Une clause «guillotine» qui dérange

Selon Politico Europe, qui cite un officiel britannique, l'accord que détient la Suisse avec l'UE est désormais sérieusement envisagé comme feuille de route au sein des pourparlers avec Bruxelles. Le seul couac réside dans la clause guillotine du «tout ou rien» qui régente l’éventail des rapports bilatéraux entre la Suisse et l’UE. Si bien qu’en rompant, ne serait-ce qu’un seul de ses nombreux accords, la Suisse s’exposerait à l’effondrement de l’entier de ses rapports bilatéraux avec l’Europe. La difficile mise en application de l’initiative sur l’immigration de masse en témoigne.

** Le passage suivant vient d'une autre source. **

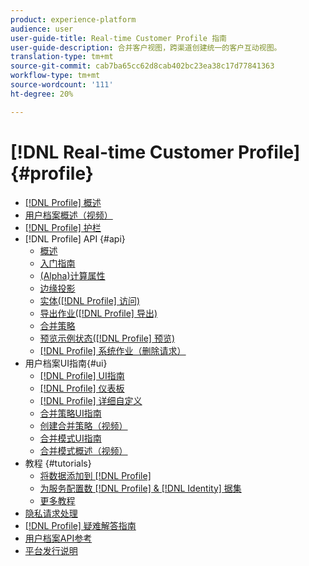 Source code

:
 ```yaml
---
product: experience-platform
audience: user
user-guide-title: Real-time Customer Profile 指南
user-guide-description: 合并客户视图，跨渠道创建统一的客户互动视图。
translation-type: tm+mt
source-git-commit: cab7ba65cc62d8cab402bc23ea38c17d77841363
workflow-type: tm+mt
source-wordcount: '111'
ht-degree: 20%

---
```



# [!DNL Real-time Customer Profile] {#profile}

* [[!DNL Profile] 概述](home.md)
* [用户档案概述（视频）](video/profile-overview.md)
* [[!DNL Profile] 护栏](guardrails.md)
* [!DNL Profile] API {#api}
   * [概述](api/overview.md)
   * [入门指南](api/getting-started.md)
   * [(Alpha)计算属性](api/computed-attributes.md)
   * [边缘投影](api/edge-projections.md)
   * [实体([!DNL Profile] 访问)](api/entities.md)
   * [导出作业([!DNL Profile] 导出)](api/export-jobs.md)
   * [合并策略](api/merge-policies.md)
   * [预览示例状态([!DNL Profile] 预览)](api/preview-sample-status.md)
   * [[!DNL Profile] 系统作业（删除请求）](api/profile-system-jobs.md)
* 用户档案UI指南{#ui}
   * [[!DNL Profile] UI指南](ui/user-guide.md)
   * [[!DNL Profile] 仪表板](ui/profile-dashboard.md)
   * [[!DNL Profile] 详细自定义](ui/profile-customization.md)
   * [合并策略UI指南](ui/merge-policies.md)
   * [创建合并策略（视频）](video/create-merge-policies.md)
   * [合并模式UI指南](ui/union-schema.md)
   * [合并模式概述（视频）](video/union-schemas-overview.md)
* 教程 {#tutorials}
   * [将数据添加到 [!DNL Profile]](tutorials/add-profile-data.md)
   * [为服务配置数 [!DNL Profile] & [!DNL Identity] 据集](tutorials/dataset-configuration.md)
   * [更多教程](https://experienceleague.adobe.com/docs/platform-learn/tutorials/overview.html)
* [隐私请求处理](privacy.md)
* [[!DNL Profile] 疑难解答指南](troubleshooting.md)
* [用户档案API参考](https://www.adobe.io/apis/experienceplatform/home/api-reference.html#!acpdr/swagger-specs/real-time-customer-profile.yaml)
* [平台发行说明](https://www.adobe.com/go/platform-release-notes-en) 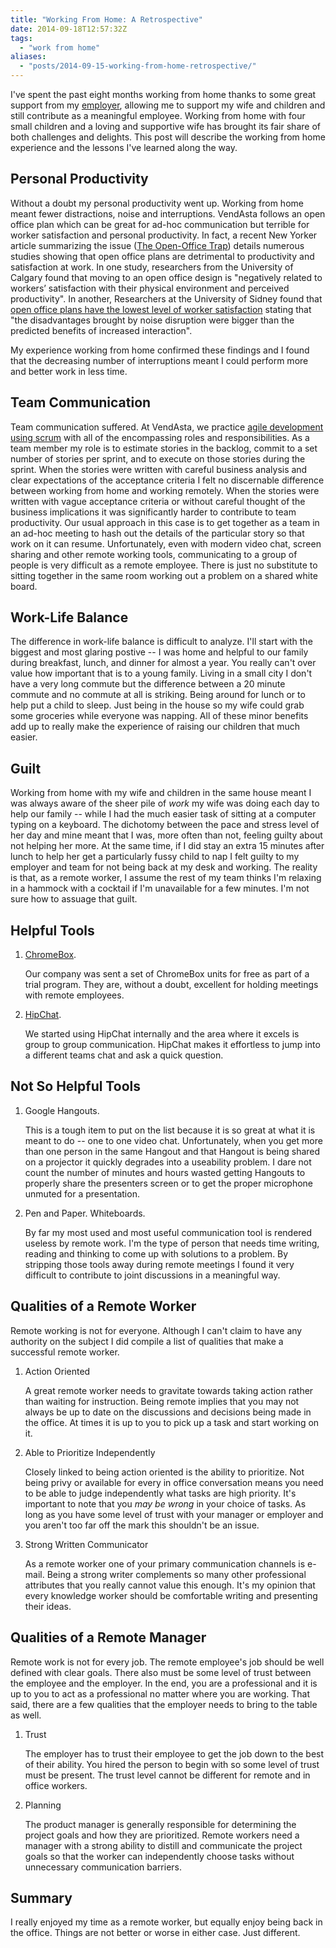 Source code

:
 ```yaml
---
title: "Working From Home: A Retrospective"
date: 2014-09-18T12:57:32Z
tags: 
  - "work from home"
aliases:
  - "posts/2014-09-15-working-from-home-retrospective/"
---
```


I've spent the past eight months working from home thanks to some great support
from my [employer](http://www.vendasta.com), allowing me to support my wife and
children and still contribute as a meaningful employee. Working from home with
four small children and a loving and supportive wife has brought its fair share
of both challenges and delights. This post will describe the working from home
experience and the lessons I've learned along the way.

<!--more-->

## Personal Productivity

Without a doubt my personal productivity went up. Working from home meant fewer
distractions, noise and interruptions. VendAsta follows an open office plan
which can be great for ad-hoc communication but terrible for worker satisfaction
and personal productivity. In fact, a recent New Yorker article summarizing the
issue ([The Open-Office
        Trap](http://www.newyorker.com/business/currency/the-open-office-trap))
details numerous studies showing that open office plans are detrimental to
productivity and satisfaction at work. In one study, researchers from the
University of Calgary found that moving to an open office design is "negatively
related to workers’ satisfaction with their physical environment and perceived
productivity". In another, Researchers at the University of Sidney found that
[open office plans have the lowest level of worker
satisfaction](http://theconversation.com/open-plan-offices-attract-highest-levels-of-worker-dissatisfaction-study-18246)
stating that "the disadvantages brought by noise disruption were bigger than the
predicted benefits of increased interaction".

My experience working from home confirmed these findings and I found that the
decreasing number of interruptions meant I could perform more and better work in
less time. 

## Team Communication

Team communication suffered. At VendAsta, we practice [agile development using
scrum](http://scrummethodology.com/) with all of the encompassing roles and
responsibilities. As a team member my role is to estimate stories in the
backlog, commit to a set number of stories per sprint, and to execute on those
stories during the sprint. When the stories were written with careful business
analysis and clear expectations of the acceptance criteria I felt no discernable
difference between working from home and working remotely. When the stories were
written with vague acceptance criteria or without careful thought of the
business implications it was significantly harder to contribute to team
productivity. Our usual approach in this case is to get together as a team in an
ad-hoc meeting to hash out the details of the particular story so that work on
it can resume. Unfortunately, even with modern video chat, screen sharing and
other remote working tools, communicating to a group of people is very difficult
as a remote employee. There is just no substitute to sitting together in the
same room working out a problem on a shared white board.

## Work-Life Balance

The difference in work-life balance is difficult to analyze. I'll start with the
biggest and most glaring postive -- I was home and helpful to our family during
breakfast, lunch, and dinner for almost a year. You really can't over value how
important that is to a young family. Living in a small city I don't have a very
long commute but the difference between a 20 minute commute and no commute at
all is striking. Being around for lunch or to help put a child to sleep. Just
being in the house so my wife could grab some groceries while everyone was
napping. All of these minor benefits add up to really make the experience of
raising our children that much easier.

## Guilt

Working from home with my wife and children in the same house meant I was always
aware of the sheer pile of *work* my wife was doing each day to help our family
-- while I had the much easier task of sitting at a computer typing on a
keyboard. The dichotomy between the pace and stress level of her day and mine
meant that I was, more often than not, feeling guilty about not helping her
more.  At the same time, if I did stay an extra 15 minutes after lunch to help
her get a particularly fussy child to nap I felt guilty to my employer and team
for not being back at my desk and working. The reality is that, as a remote
worker, I assume the rest of my team thinks I'm relaxing in a hammock with a
cocktail if I'm unavailable for a few minutes. I'm not sure how to assuage that
guilt.

## Helpful Tools

1. [ChromeBox](https://www.google.ca/chrome/business/solutions/for-meetings.html).

    Our company was sent a set of ChromeBox units for free as part of a trial
    program. They are, without a doubt, excellent for holding meetings with remote
    employees.

2. [HipChat](https://www.hipchat.com/). 

    We started using HipChat internally and the area where it excels is group to
    group communication. HipChat makes it effortless to jump into a different teams
    chat and ask a quick question.

## Not So Helpful Tools

1. Google Hangouts. 

    This is a tough item to put on the list because it is so great at what it is
    meant to do -- one to one video chat. Unfortunately, when you get more than one
    person in the same Hangout and that Hangout is being shared on a projector it
    quickly degrades into a useability problem. I dare not count the number of
    minutes and hours wasted getting Hangouts to properly  share the presenters
    screen or to get the proper microphone unmuted for a presentation.

2. Pen and Paper. Whiteboards.

    By far my most used and most useful communication tool is
    rendered useless by remote work. I'm the type of person that needs time writing,
    reading and thinking to come up with solutions to a problem. By
    stripping those tools away during remote meetings I found it very
    difficult to contribute to joint discussions in a meaningful way.

## Qualities of a Remote Worker

Remote working is not for everyone. Although I can't claim to have any authority
on the subject I did compile a list of qualities that make a successful remote
worker.

1. Action Oriented

    A great remote worker needs to gravitate towards taking action rather than
    waiting for instruction. Being remote implies that you may not always be up to
    date on the discussions and decisions being made in the office. At times it is
    up to you to pick up a task and start working on it.

2. Able to Prioritize Independently

    Closely linked to being action oriented is the ability to prioritize. Not being
    privy or available for every in office conversation means you need to be able to
    judge independently what tasks are high priority. It's important to note that
    you *may be wrong* in your choice of tasks. As long as you have some level of
    trust with your manager or employer and you aren't too far off the mark this
    shouldn't be an issue.

3. Strong Written Communicator

    As a remote worker one of your primary communication channels is e-mail. Being a
    strong writer complements so many other professional attributes that you really
    cannot value this enough. It's my opinion that every knowledge worker should be
    comfortable writing and presenting their ideas.

## Qualities of a Remote Manager

Remote work is not for every job. The remote employee's job should be well
defined with clear goals. There also must be some level of trust between the
employee and the employer. In the end, you are a professional and it is up to
you to act as a professional no matter where you are working. That said, there
are a few qualities that the employer needs to bring to the table as well.

1. Trust

    The employer has to trust their employee to get the job down to the best of
    their ability. You hired the person to begin with so some level of trust must be
    present. The trust level cannot be different for remote and in office workers.

2. Planning

    The product manager is generally responsible for determining the project goals
    and how they are prioritized. Remote workers need a manager with a strong
    ability to distill and communicate the project goals so that the worker can
    independently choose tasks without unnecessary communication barriers.

## Summary

I really enjoyed my time as a remote worker, but equally enjoy being back in the
office. Things are not better or worse in either case. Just different.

Sans mentionner de noms, Politico révèle que les représentants du gouvernement et les différents négociateurs britanniques s'astreignent désormais à trouver un moyen de contourner cette entrave tout en maintenant un niveau d'accès élevé au sein du marché unique européen. Grossièrement, l’accord serait négocié sans avoir à craindre l’effondrement total des relations dans le cas où l’une ou l’autre des parties réfuterait une disposition singulière. Aussi, le degré de sévérité serait moindre que celui qui pèse sur Berne et accorderait une marge de manœuvre plus conséquente à Londres.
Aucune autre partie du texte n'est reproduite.